-- DATA TO USE follows --
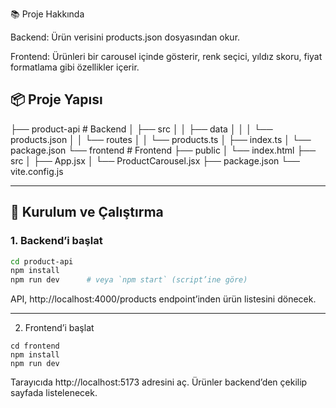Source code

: 📚 Proje Hakkında

Backend: Ürün verisini products.json dosyasından okur.

Frontend: Ürünleri bir carousel içinde gösterir, renk seçici, yıldız skoru, fiyat formatlama gibi özellikler içerir.

## 📦 Proje Yapısı

├── product-api       # Backend 
│   ├── src
│   │   ├── data
│   │   │   └── products.json
│   │   └── routes
│   │       └── products.ts
│   ├── index.ts
│   └── package.json
└── frontend          # Frontend 
    ├── public
    │   └── index.html
    ├── src
    │   ├── App.jsx
    │   └── ProductCarousel.jsx
    ├── package.json
    └── vite.config.js

---

## 🚀 Kurulum ve Çalıştırma

### 1. Backend’i başlat

```bash
cd product-api
npm install
npm run dev      # veya `npm start` (script’ine göre)
```

API, http://localhost:4000/products endpoint’inden ürün listesini dönecek.

----

2. Frontend’i başlat

```
cd frontend
npm install
npm run dev
```

Tarayıcıda http://localhost:5173 adresini aç. Ürünler backend’den çekilip sayfada listelenecek.




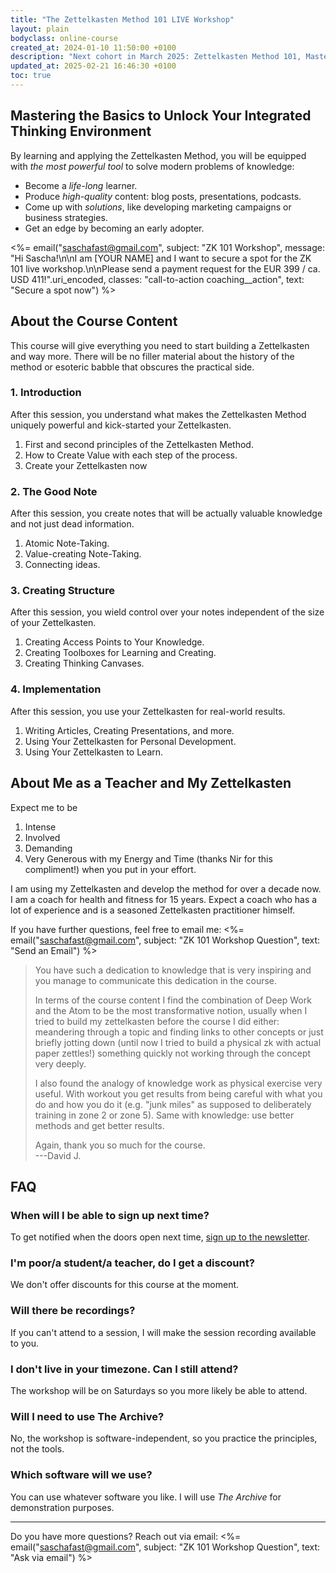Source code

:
 ```yaml
---
title: "The Zettelkasten Method 101 LIVE Workshop"
layout: plain
bodyclass: online-course
created_at: 2024-01-10 11:50:00 +0100
description: "Next cohort in March 2025: Zettelkasten Method 101, Mastering the basics to unlock your Integrated Thinking Environment. A live workshop for 15 participants."
updated_at: 2025-02-21 16:46:30 +0100
toc: true
---
```

## Mastering the Basics to Unlock Your Integrated Thinking Environment

By learning and applying the Zettelkasten Method, you will be equipped with *the most powerful tool* to solve modern problems of knowledge:

- Become a *life-long* learner.
- Produce *high-quality* content: blog posts, presentations, podcasts.
- Come up with *solutions*, like developing marketing campaigns or business strategies.
- Get an edge by becoming an early adopter.

<%= email("saschafast@gmail.com", subject: "ZK 101 Workshop", message: "Hi Sascha!\n\nI am [YOUR NAME] and I want to secure a spot for the ZK 101 live workshop.\n\nPlease send a payment request for the EUR 399 / ca. USD 411!".uri_encoded, classes: "call-to-action coaching__action", text: "Secure a spot now") %>

## About the Course Content

This course will give everything you need to start building a Zettelkasten and way more. There will be no filler material about the history of the method or esoteric babble that obscures the practical side.

### 1\. Introduction

After this session, you understand what makes the Zettelkasten Method uniquely powerful and kick-started your Zettelkasten.

1. First and second principles of the Zettelkasten Method.
2. How to Create Value with each step of the process.
3. Create your Zettelkasten now

### 2\. The Good Note

After this session, you create notes that will be actually valuable knowledge and not just dead information.

1. Atomic Note-Taking.
2. Value-creating Note-Taking.
3. Connecting ideas.

### 3\. Creating Structure

After this session, you wield control over your notes independent of the size of your Zettelkasten.

1. Creating Access Points to Your Knowledge.
2. Creating Toolboxes for Learning and Creating.
3. Creating Thinking Canvases.

### 4\. Implementation

After this session, you use your Zettelkasten for real-world results.

1. Writing Articles, Creating Presentations, and more.
2. Using Your Zettelkasten for Personal Development.
3. Using Your Zettelkasten to Learn.


## About Me as a Teacher and My Zettelkasten

Expect me to be

1. Intense
2. Involved
3. Demanding
4. Very Generous with my Energy and Time (thanks Nir for this compliment!) when you put in your effort.

I am using my Zettelkasten and develop the method for over a decade now. I am a coach for health and fitness for 15 years. Expect a coach who has a lot of experience and is a seasoned Zettelkasten practitioner himself.

If you have further questions, feel free to email me: <%= email("saschafast@gmail.com", subject: "ZK 101 Workshop Question", text: "Send an Email") %>


> You have such a dedication to knowledge that is very inspiring and you manage to communicate this dedication in the course.
> 
> In terms of the course content I find the combination of Deep Work and the Atom to be the most transformative notion, usually when I tried to build my zettelkasten before the course I did either: meandering through a topic and finding links to other concepts or just briefly jotting down (until now I tried to build a physical zk with actual paper zettles!) something quickly not working through the concept very deeply.
> 
> I also found the analogy of knowledge work as physical exercise very useful. With workout you get results from being careful with what you do and how you do it (e.g. "junk miles" as supposed to deliberately training in zone 2 or zone 5). Same with knowledge: use better methods and get better results. 
>
> Again, thank you so much for the course.<br>
> ---David J.

## FAQ

### When will I be able to sign up next time?

To get notified when the doors open next time, [sign up to the newsletter](https://zettelkasten.de/newsletter).

### I'm poor/a student/a teacher, do I get a discount?

We don't offer discounts for this course at the moment.

### Will there be recordings?

If you can't attend to a session, I will make the session recording available to you.

### I don't live in your timezone. Can I still attend?

The workshop will be on Saturdays so you more likely be able to attend.

### Will I need to use The Archive?

No, the workshop is software-independent, so you practice the principles, not the tools.

### Which software will we use?

You can use whatever software you like. I will use *The Archive* for demonstration purposes.

----

Do you have more questions? Reach out via email:
<%= email("saschafast@gmail.com", subject: "ZK 101 Workshop Question", text: "Ask via email") %>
-- DATA TO USE concluded --
## TASK STATEMENT
Only output the lines from the one with "No, the workshop" through the end of the entries above, exactly as they are.

## RESULT FOR THIS TASK
No, the workshop is software-independent, so you practice the principles, not the tools.

### Which software will we use?

You can use whatever software you like. I will use *The Archive* for demonstration purposes.

----

Do you have more questions? Reach out via email:
<%= email("saschafast@gmail.com", subject: "ZK 101 Workshop Question", text: "Ask via email") %>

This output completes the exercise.